Expatriation.com : Quelles difficultés avez-vous rencontré ?
Alix Carnot – Ma principale difficulté a été de comprendre dans quelle mesure j’étais employable à l’étranger avec mon parcours. Car ce qui est sûr,c’est que d’un pays à l’autre, ce ne sont pas les mêmes compétences qui sont demandées. Je travaillais en marketing pour une entreprise publique. Les Australiens traduisaient en marketing du monopole, ça les faisaient rire. Il a fallu leur montrer en quoi mon savoir-faire pouvait être utile chez eux. Un facteur à bien prendre en compte lorsqu’on est une femme et que l’on veut partir travailler à l’étranger quand on a des enfants, c’est que c’est souvent très compliqué et très cher de faire garder ses enfants. On réduit ça à une dimension simplement d’ordre logistique, mais une fois sur place on se rend compte que c’est carrément structurel. Il faut faire la distinction entre chercher du travail en tant que femme et en tant que maman quand on veut s’expatrier.
Expatriation.com : Comment font les couples Australiens alors par exemple ?
Alix Carnot – Avoir des enfants coûte très cher, donc on économise pour avoir des enfants, on en fait peu et on en a tard. Pour eux, c’est un investissement, et pour les expats qui veulent travailler dans ces pays, il doit en être de même. L’Etat Providence n’existe qu’en France.
Expatriation.com : Quelles leçons en avez-vous tiré ?
Alix Carnot – Que le fait de chercher du travail en étant enceinte est une bonne façon de brûler son réseau ! Cela m’a appris à être plus tactique. Si l’on a noué des contacts importants, il vaut mieux les utiliser quand on est vraiment prêt(e) à trouver du travail. Et puis j’ai compris que le marché du travail est très différent d’un pays à l’autre. Il faut prendre le temps de se renseigner et se faire aider.

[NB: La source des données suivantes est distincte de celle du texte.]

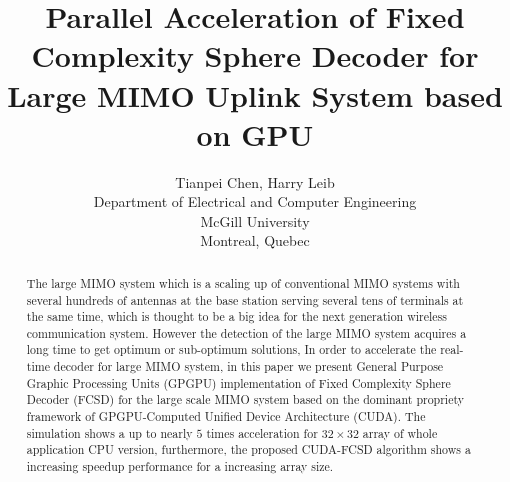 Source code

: \documentclass[12pt,a4paper,final]{article}
\title{Parallel Acceleration of Fixed Complexity Sphere Decoder for Large MIMO Uplink System based on GPU}
\author{Tianpei Chen, Harry Leib\\
 Department of Electrical and Computer Engineering\\
 McGill University\\
 Montreal, Quebec}
\begin{document}
\begin{spacing}{2.5}
\maketitle

\begin{abstract}
The large MIMO system which is a scaling up of conventional MIMO systems with several hundreds of antennas at the base station serving several tens of terminals at the same time,  which is thought to be a big idea for the next generation wireless communication system. However the detection of the large MIMO system acquires a long time to get optimum or sub-optimum solutions, In order to accelerate the real-time decoder for large MIMO system, in this paper we present General Purpose Graphic Processing Units (GPGPU) implementation of Fixed Complexity Sphere Decoder (FCSD) for the large scale MIMO system based on the dominant propriety framework of GPGPU-Computed Unified Device Architecture (CUDA). The simulation shows a up to nearly $5$ times acceleration for $32\times 32$ array of whole application CPU version, furthermore, the proposed CUDA-FCSD algorithm shows a increasing speedup performance for a increasing array size. 
\end{abstract}





%


\end{spacing}
\end{document}
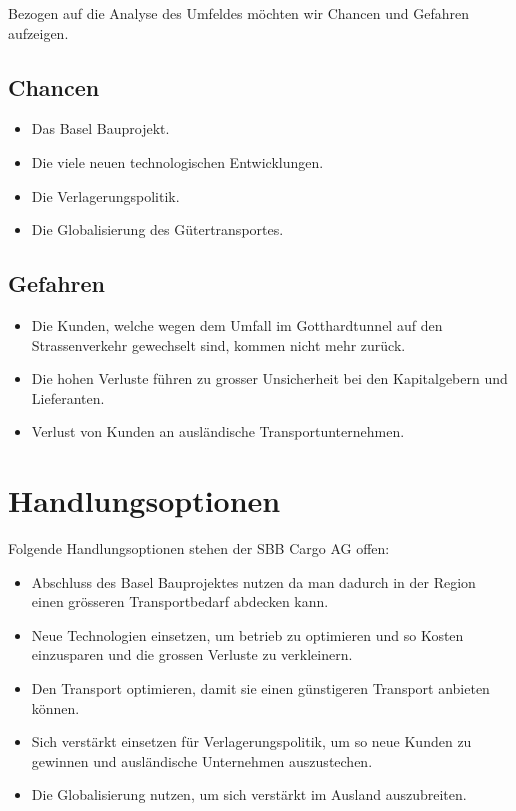 \documentclass{article}
\begin{document}
Bezogen auf die Analyse des Umfeldes möchten wir Chancen und Gefahren aufzeigen.

\subsection{Chancen}
\begin{itemize}
    \item Das Basel Bauprojekt.
    \item Die viele neuen technologischen Entwicklungen.
    \item Die Verlagerungspolitik.
    \item Die Globalisierung des Gütertransportes.
\end{itemize}
\subsection{Gefahren}
\begin{itemize}
    \item Die Kunden, welche wegen dem Umfall im Gotthardtunnel auf den Strassenverkehr gewechselt sind, kommen nicht mehr zurück.
    \item Die hohen Verluste führen zu grosser Unsicherheit bei den Kapitalgebern und Lieferanten.
    \item Verlust von Kunden an ausländische Transportunternehmen.
\end{itemize}

\section{Handlungsoptionen}

Folgende Handlungsoptionen stehen der SBB Cargo AG offen:

\begin{itemize}
    \item Abschluss des Basel Bauprojektes nutzen da man dadurch in der Region einen grösseren Transportbedarf abdecken kann. 
    \item Neue Technologien einsetzen, um betrieb zu optimieren und so Kosten einzusparen und die grossen Verluste zu verkleinern. 
    \item Den Transport optimieren, damit sie einen günstigeren Transport anbieten können. 
    \item Sich verstärkt einsetzen für Verlagerungspolitik, um so neue Kunden zu gewinnen und ausländische Unternehmen auszustechen. 
    \item Die Globalisierung nutzen, um sich verstärkt im Ausland auszubreiten. 
\end{itemize}
\end{document}
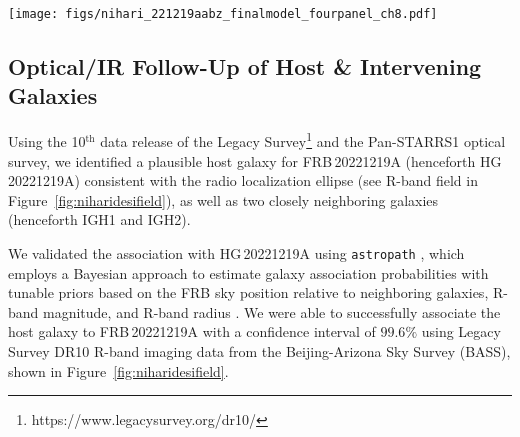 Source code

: \documentclass[twocolumn, linenumbers, tra]{aastex631}
\newcommand{\rev}[1]{{\color{purple}#1}}
\newcommand{\nihari}{FRB\,20221219A } %
\begin{document}
\begin{figure*}
  \centering
  \hspace{-0cm}
  \texttt{[image: figs/nihari\_221219aabz\_finalmodel\_fourpanel\_ch8.pdf]}
  \caption{\rev{A 2D fit of the pulse model defined in Eq.~\ref{eq:expgauss} to \nihari. \textit{Panel A:} The dynamic (time-frequency) spectrum downsampled in time by a factor of 8 ($\Delta t = 0.262\ \mathrm{ms}$) and in frequency by a factor of 768 to form 8 channels across the band ($\Delta \nu = 23.438\ \mathrm{MHz}$). To better visualize the burst in the dynamic spectrum, we smoothed the data in time using a 1D Savitzky--Golay filter with a 31 bin ($8.13\ \mathrm{ms}$) smoothing kernel of polynomial order $k=3$, indicated by the hatched rectangle. The timeseries in the upper sub-panel is downsampled but not smoothed, showing both the total intensity ($\mathrm{I_{data}}$, black) and linearly polarized signal ($\mathrm{L_{data}}$, magenta). \textit{Panel B: } The best-fit model dynamic spectrum, for which the best-fit parameters can be found in Table~\ref{tab:nihariprops} and full posteriors are shown in Figure\ \ref{fig:corner}. \textit{Panel C: } The sum of the model dynamic spectrum with randomly sampled noise obeying a log-normal distribution, as characterized for each channel in the off-pulse data. \textit{Panel D: } The residual dynamic spectrum, here obtained by subtracting the model spectrum with added noise from the data.}}
  \label{fig:nihariwfall}
\end{figure*}

\subsection{Optical/IR Follow-Up of Host \& Intervening Galaxies}\label{sec:hostID}

Using the 10$^{\mathrm{th}}$ data release of the Legacy Survey\footnote{https://www.legacysurvey.org/dr10/} \citep[DR10 R-band image;][]{Dey2019} and the Pan-STARRS1 \citep[PS1;][]{Chambers2016} optical survey, we identified a plausible host galaxy for \nihari (henceforth HG\,20221219A) consistent with the radio localization ellipse (see R-band field in Figure\ \ref{fig:niharidesifield}), as well as two closely neighboring galaxies (henceforth IGH1 and IGH2).

We validated the association with HG\,20221219A using \texttt{astropath} \citep{Aggarwal2021}, which employs a Bayesian approach to estimate galaxy association probabilities with tunable priors based on the FRB sky position relative to neighboring galaxies, R-band magnitude, and R-band radius \citep[see the SED fit in Figure\ \ref{fig:niharised} and][for details regarding host galaxy association methods]{Sharma2023, Law2023}. We were able to successfully associate the host galaxy to \nihari with a confidence interval of $99.6\%$ using Legacy Survey DR10 R-band imaging data from the Beijing-Arizona Sky Survey (BASS), shown in Figure\ \ref{fig:niharidesifield}. 
\end{document}
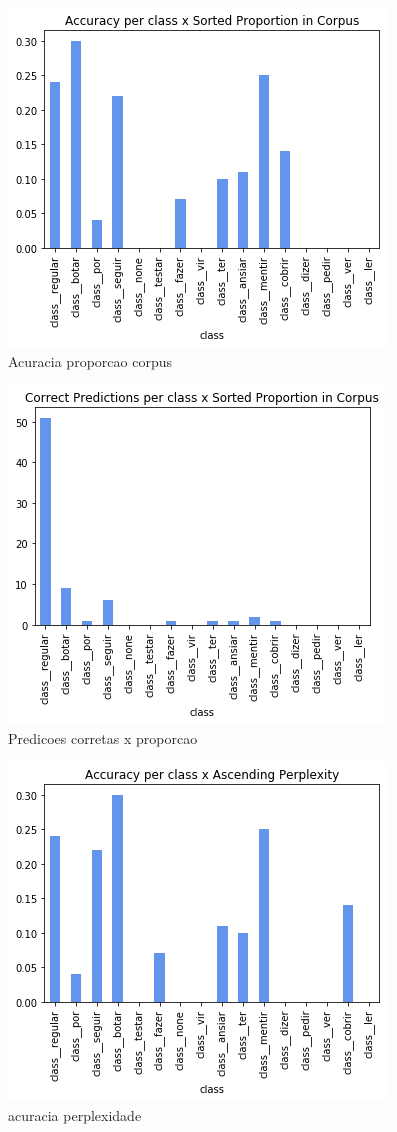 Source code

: \begin{figure}[H]
  \centering
  \includegraphics[width=0.7\linewidth]{img/best_file_accuracy.png}
  \caption{Acuracia proporcao corpus}
  \label{fig:acuraciaprop}
\end{figure}



\begin{figure}[H]
  \centering
  \includegraphics[width=0.7\linewidth]{img/best_file_correct_p.png}
  \caption{Predicoes corretas x proporcao}
  \label{fig:predicxprop}
\end{figure}

\begin{figure}[H]
  \centering
  \includegraphics[width=0.7\linewidth]{img/best_file_acuracy_perplexity.png}
  \caption{acuracia perplexidade}
  \label{fig:acuper}
\end{figure}

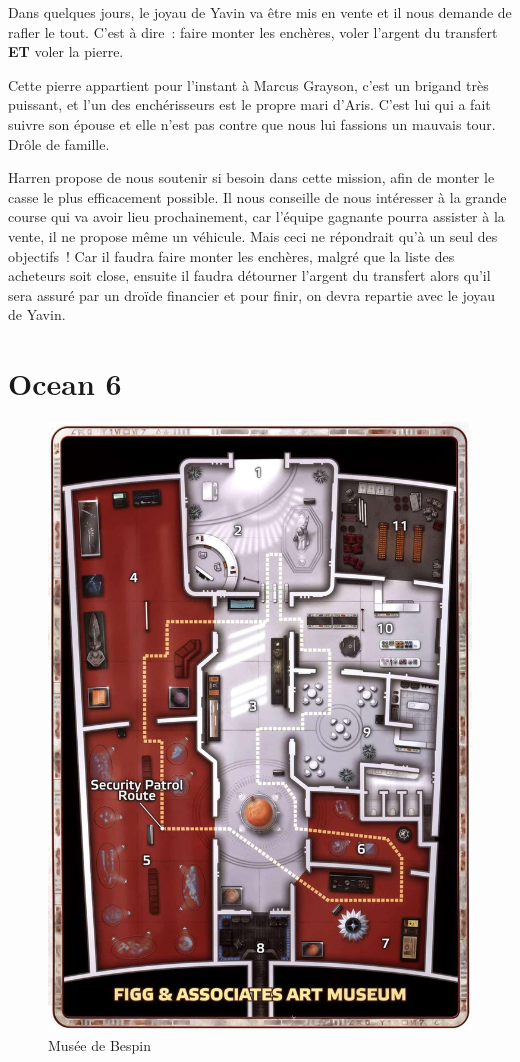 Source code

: \documentclass[a4paper,9pt,twoside,twocolumn,openany]{book}
\begin{document}
Dans quelques jours, le joyau de Yavin va être mis en vente et il nous demande de rafler le tout. C'est à dire\ : faire monter les enchères, voler l'argent du transfert \textbf{ET} voler la pierre.

Cette pierre appartient pour l'instant à Marcus Grayson, c'est un brigand très puissant, et l'un des enchérisseurs est le propre mari d’Aris. C'est lui qui a fait suivre son épouse et elle n'est pas contre que nous lui fassions un mauvais tour. Drôle de famille.

Harren propose de nous soutenir si besoin dans cette mission, afin de monter le casse le plus efficacement possible. Il nous conseille de nous intéresser à la grande course qui va avoir lieu prochainement, car l'équipe gagnante pourra assister à la vente, il ne propose même un véhicule. Mais ceci ne répondrait qu'à un seul des objectifs\ ! Car il faudra faire monter les enchères, malgré que la liste des acheteurs soit close, ensuite il faudra détourner l'argent du transfert alors qu'il sera assuré par un droïde financier et pour finir, on devra repartie avec le joyau de Yavin.


\section{Ocean 6}
\subtitle{20 janvier 2019}

\begin{figure}[]
\centering
    \includegraphics[width=.80\textwidth]{img/YavinMuseum.png}
    \caption{Musée de Bespin}
\end{figure}
\end{document}
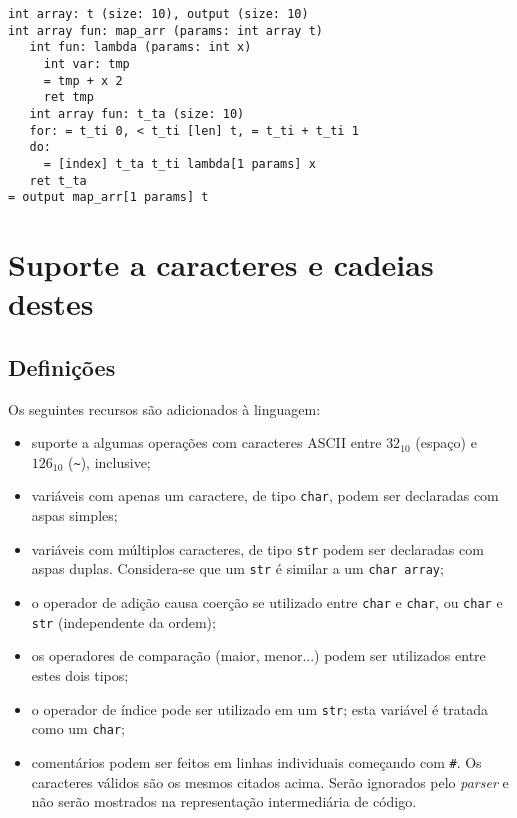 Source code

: \documentclass{article}
\newenvironment{smallitem}{
    \vspace{-1mm}
    \begin{itemize}
    \setlength{\parskip}{0pt}
    \setlength{\itemsep}{2pt}
}{
    \vspace{-2mm}
    \end{itemize}
}
\begin{document}
\begin{verbatim}
int array: t (size: 10), output (size: 10)
int array fun: map_arr (params: int array t)
   int fun: lambda (params: int x)
     int var: tmp
     = tmp + x 2
     ret tmp
   int array fun: t_ta (size: 10)
   for: = t_ti 0, < t_ti [len] t, = t_ti + t_ti 1
   do:
     = [index] t_ta t_ti lambda[1 params] x
   ret t_ta
= output map_arr[1 params] t
\end{verbatim}



\section{Suporte a caracteres e cadeias destes}

\subsection{Definições}

Os seguintes recursos são adicionados à linguagem:

\begin{smallitem}
    \item suporte a algumas operações com caracteres ASCII entre $32_{10}$
        (espaço) e $126_{10}$ (\texttt{\~}), inclusive;
    \item variáveis com apenas um caractere, de tipo \texttt{char}, podem ser
        declaradas com aspas simples;
    \item variáveis com múltiplos caracteres, de tipo \texttt{str} podem ser
        declaradas com aspas duplas. Considera-se que um \texttt{str} é
        similar a um \texttt{char array};
    \item o operador de adição causa coerção se utilizado entre \texttt{char} e
        \texttt{char}, ou \texttt{char} e \texttt{str} (independente da ordem);
    \item os operadores de comparação (maior, menor...) podem ser utilizados
        entre estes dois tipos;
    \item o operador de índice pode ser utilizado em um \texttt{str}; esta
        variável é tratada como um \texttt{char};
    \item comentários podem ser feitos em linhas individuais começando com
        \texttt{\#}. Os caracteres válidos são os mesmos citados acima.
        Serão ignorados pelo \emph{parser} e não serão mostrados na
        representação intermediária de código.
\end{smallitem}
\end{document}
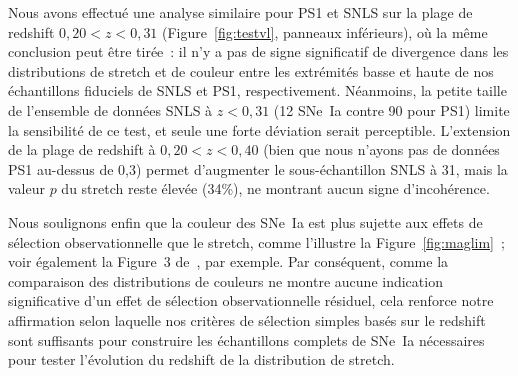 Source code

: \documentclass[../main/main.tex]{subfiles}
\begin{document}
Nous avons effectué une analyse similaire pour PS1 et SNLS sur la plage de
redshift $0,20 < z < 0,31$ (Figure~\ref{fig:testvl}, panneaux inférieurs), où la
même conclusion peut être tirée~: il n'y a pas de signe significatif de
divergence dans les distributions de stretch et de couleur entre les extrémités
basse et haute de nos échantillons fiduciels de SNLS et PS1, respectivement.
Néanmoins, la petite taille de l'ensemble de données SNLS à $z < 0,31$ (12
SNe~Ia contre 90 pour PS1) limite la sensibilité de ce test, et seule une forte
déviation serait perceptible. L'extension de la plage de redshift à $0,20 < z <
0,40$ (bien que nous n'ayons pas de données PS1 au-dessus de 0,3) permet
d'augmenter le sous-échantillon SNLS à 31, mais la valeur $p$ du stretch reste
élevée (34\%), ne montrant aucun signe d'incohérence.

Nous soulignons enfin que la couleur des SNe~Ia est plus sujette aux effets de
sélection observationnelle que le stretch, comme l'illustre la
Figure~\ref{fig:maglim}~; voir également la Figure~3 de~\cite{kessler2017}, par
exemple. Par conséquent, comme la comparaison des distributions de couleurs ne
montre aucune indication significative d'un effet de sélection observationnelle
résiduel, cela renforce notre affirmation selon laquelle nos critères de
sélection simples basés sur le redshift sont suffisants pour construire les
échantillons complets de SNe~Ia nécessaires pour tester l'évolution du redshift
de la distribution de stretch.

\newpage

\minilof
\minilot


\shorthandoff{:}

\end{document}
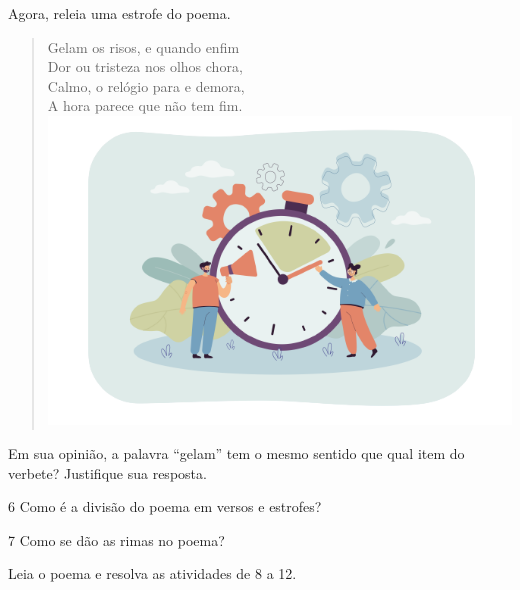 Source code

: Agora, releia uma estrofe do poema.

\begin{myquote}
\begin{verse}
Gelam os risos, e quando enfim\\
Dor ou tristeza nos olhos chora,\\
Calmo, o relógio para e demora,\\
A hora parece que não tem fim.\\

\includegraphics[width=.6\textwidth]{./media/image14b.png}
\end{verse}
\end{myquote}

Em sua opinião, a palavra ``gelam'' tem o mesmo sentido que qual item do verbete? Justifique sua resposta.


\num{6} Como é a divisão do poema em versos e estrofes?


\num{7} Como se dão as rimas no poema?


Leia o poema e resolva as atividades de 8 a 12.



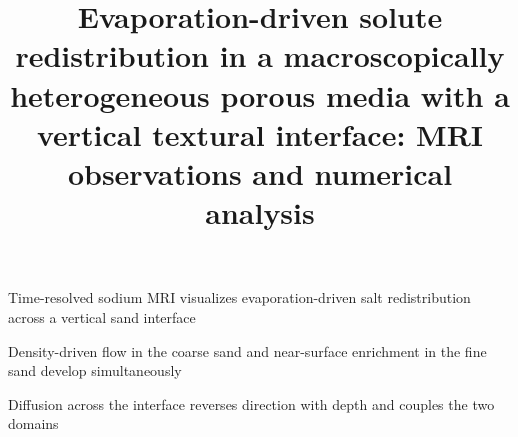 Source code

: \documentclass[final]{agujournal2019}
\begin{document}
\title{Evaporation-driven solute redistribution in a macroscopically
heterogeneous porous media with a vertical textural interface:
MRI observations and numerical analysis}




\begin{keypoints}
\raggedright
\item %
      Time-resolved sodium MRI visualizes evaporation-driven salt redistribution across a vertical sand interface
\item %
      Density-driven flow in the coarse sand and near-surface enrichment in the fine sand develop simultaneously
\item %
      Diffusion across the interface reverses direction with depth and couples the two domains
\end{keypoints}
\end{document}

Expatriation.com : Quel conseil donneriez-vous à une femme avec des enfants qui accompagne son mari à l’étranger ?
Alix Carnot – Dans mon cas personnel, nous bougions tous les deux ans. C’est très particulier, et dans ce cas, je pense qu’il vaut mieux éviter de chercher du travail à temps plein car, on est tout le temps en période. Il faut savoir que les postes d’expatriés d’entreprise, entraînent beaucoup de travail et de déplacements, on est souvent amené à se déplacer. Dans ce cas, c’est plus difficile de se décharger totalement sur une nounou, d’autant plus que les enfants sont déjà déstabilisés par le changement de vie. Il vaut parfois mieux pour le conjoint chercher un boulot à temps partiel. Pour moi, j’ai trouvé qu’être indépendante facilitait cette organisation. Mon métier de consultante m’a permis d’organiser mes propres horaires. Quand on travaille comme salariée, c’est parfois plus compliqué. Pour un couple avec enfant, la contrepartie du nomadisme intense, c’est qu’il est difficile que les deux parents travaillent à temps plein.
Expatriation.com : Est-ce aussi compliqué quand on n’a pas d’enfant ?
Alix Carnot – C’est plus simple mais il reste des obstacles à lever. Quand on est conjoint accompagnateur, il faut bien se méfier des visas. Vérifiez soigneusement ce que vous permettra votre visa. Le statut « dépendant » est souvent indiqué dessus, cela ne facilite pas votre recherche ! Le problème lorsque l’on suit son partenaire, c’est que l’on n’a pas la main sur le temps, sur les délais, on ne sait souvent pas pour combien de temps on est dans le pays. Et quand il y a des dates indiquées sur le visa, elles peuvent être un frein aussi. La barrière de la langue est aussi beaucoup plus compliquée pour l’accompagnateur car lui pourra rarement se contenter de parler anglais au bureau, il doit avoir un bon niveau dans la langue locale, plus encore que l’expatrié.
Expatriation.com : Qu’avez-vous fait pour remédier à ces difficultés ? Quelle a été votre stratégie ?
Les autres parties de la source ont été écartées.